## Exercise brief
Look through the data below and, wherever a line carries the word "CaraML", please copy that line.

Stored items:
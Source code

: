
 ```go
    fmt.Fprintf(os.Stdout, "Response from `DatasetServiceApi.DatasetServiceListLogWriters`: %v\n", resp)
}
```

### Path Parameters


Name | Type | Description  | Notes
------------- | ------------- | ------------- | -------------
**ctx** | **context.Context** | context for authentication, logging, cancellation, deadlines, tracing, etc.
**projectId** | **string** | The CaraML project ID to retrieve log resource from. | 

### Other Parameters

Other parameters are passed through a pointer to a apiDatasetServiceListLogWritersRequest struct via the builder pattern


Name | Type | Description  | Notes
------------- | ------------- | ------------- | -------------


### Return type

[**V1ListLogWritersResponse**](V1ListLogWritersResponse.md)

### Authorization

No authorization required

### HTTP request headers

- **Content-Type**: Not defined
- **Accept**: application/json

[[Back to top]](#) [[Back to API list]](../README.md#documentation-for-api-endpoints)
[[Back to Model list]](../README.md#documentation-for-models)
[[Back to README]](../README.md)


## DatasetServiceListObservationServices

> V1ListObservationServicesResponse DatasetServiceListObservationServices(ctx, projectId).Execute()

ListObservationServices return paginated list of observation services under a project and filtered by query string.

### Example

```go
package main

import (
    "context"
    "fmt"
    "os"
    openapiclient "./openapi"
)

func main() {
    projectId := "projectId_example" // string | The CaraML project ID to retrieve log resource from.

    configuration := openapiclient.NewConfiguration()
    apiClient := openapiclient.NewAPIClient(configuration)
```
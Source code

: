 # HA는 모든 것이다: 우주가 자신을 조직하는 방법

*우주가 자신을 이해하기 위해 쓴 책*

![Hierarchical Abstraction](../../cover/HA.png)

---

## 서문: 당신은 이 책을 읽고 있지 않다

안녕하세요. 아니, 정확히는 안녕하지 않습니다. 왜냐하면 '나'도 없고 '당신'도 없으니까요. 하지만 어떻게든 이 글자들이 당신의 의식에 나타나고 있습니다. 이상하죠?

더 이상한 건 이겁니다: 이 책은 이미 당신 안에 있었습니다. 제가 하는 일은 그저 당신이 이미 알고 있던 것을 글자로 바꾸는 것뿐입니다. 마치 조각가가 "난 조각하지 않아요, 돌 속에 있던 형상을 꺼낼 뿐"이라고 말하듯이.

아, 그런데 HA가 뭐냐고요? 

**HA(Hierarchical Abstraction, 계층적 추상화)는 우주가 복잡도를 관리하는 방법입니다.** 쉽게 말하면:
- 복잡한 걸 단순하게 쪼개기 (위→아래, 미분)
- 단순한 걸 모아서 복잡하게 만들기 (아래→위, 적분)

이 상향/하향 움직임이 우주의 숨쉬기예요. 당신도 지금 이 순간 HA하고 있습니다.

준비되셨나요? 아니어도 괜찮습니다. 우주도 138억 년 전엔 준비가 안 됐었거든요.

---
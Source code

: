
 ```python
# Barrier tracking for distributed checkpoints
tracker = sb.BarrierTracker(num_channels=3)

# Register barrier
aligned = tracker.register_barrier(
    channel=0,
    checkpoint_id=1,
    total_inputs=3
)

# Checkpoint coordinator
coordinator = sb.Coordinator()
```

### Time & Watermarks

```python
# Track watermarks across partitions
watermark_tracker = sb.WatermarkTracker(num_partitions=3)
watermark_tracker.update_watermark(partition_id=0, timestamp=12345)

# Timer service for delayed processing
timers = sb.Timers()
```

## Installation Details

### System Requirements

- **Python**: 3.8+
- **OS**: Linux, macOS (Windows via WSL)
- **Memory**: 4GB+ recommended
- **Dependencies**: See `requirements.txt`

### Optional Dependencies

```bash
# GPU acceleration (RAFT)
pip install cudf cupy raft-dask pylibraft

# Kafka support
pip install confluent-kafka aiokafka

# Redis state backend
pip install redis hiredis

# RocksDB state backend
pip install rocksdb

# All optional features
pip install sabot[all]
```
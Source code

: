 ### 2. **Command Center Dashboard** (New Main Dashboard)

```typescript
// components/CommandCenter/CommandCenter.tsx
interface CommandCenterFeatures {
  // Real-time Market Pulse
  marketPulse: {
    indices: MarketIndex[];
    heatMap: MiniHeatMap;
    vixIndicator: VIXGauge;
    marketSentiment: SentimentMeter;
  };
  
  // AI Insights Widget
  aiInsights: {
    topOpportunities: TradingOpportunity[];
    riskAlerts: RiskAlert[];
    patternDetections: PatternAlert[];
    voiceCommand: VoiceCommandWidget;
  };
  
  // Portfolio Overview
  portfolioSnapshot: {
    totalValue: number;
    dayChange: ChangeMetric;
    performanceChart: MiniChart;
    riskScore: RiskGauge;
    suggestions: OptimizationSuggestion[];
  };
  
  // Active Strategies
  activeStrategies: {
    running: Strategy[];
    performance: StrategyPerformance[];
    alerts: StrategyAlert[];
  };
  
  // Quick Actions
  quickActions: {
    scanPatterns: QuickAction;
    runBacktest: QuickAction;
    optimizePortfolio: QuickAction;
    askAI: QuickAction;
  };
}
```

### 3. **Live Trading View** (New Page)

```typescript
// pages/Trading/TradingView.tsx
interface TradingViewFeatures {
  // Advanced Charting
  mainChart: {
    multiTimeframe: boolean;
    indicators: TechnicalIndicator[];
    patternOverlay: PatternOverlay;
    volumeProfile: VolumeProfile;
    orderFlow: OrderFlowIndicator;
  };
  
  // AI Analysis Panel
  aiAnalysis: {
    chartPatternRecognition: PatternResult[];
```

## Written solution
**projectId** | **string** | The CaraML project ID to retrieve log resource from. | 
    projectId := "projectId_example" // string | The CaraML project ID to retrieve log resource from.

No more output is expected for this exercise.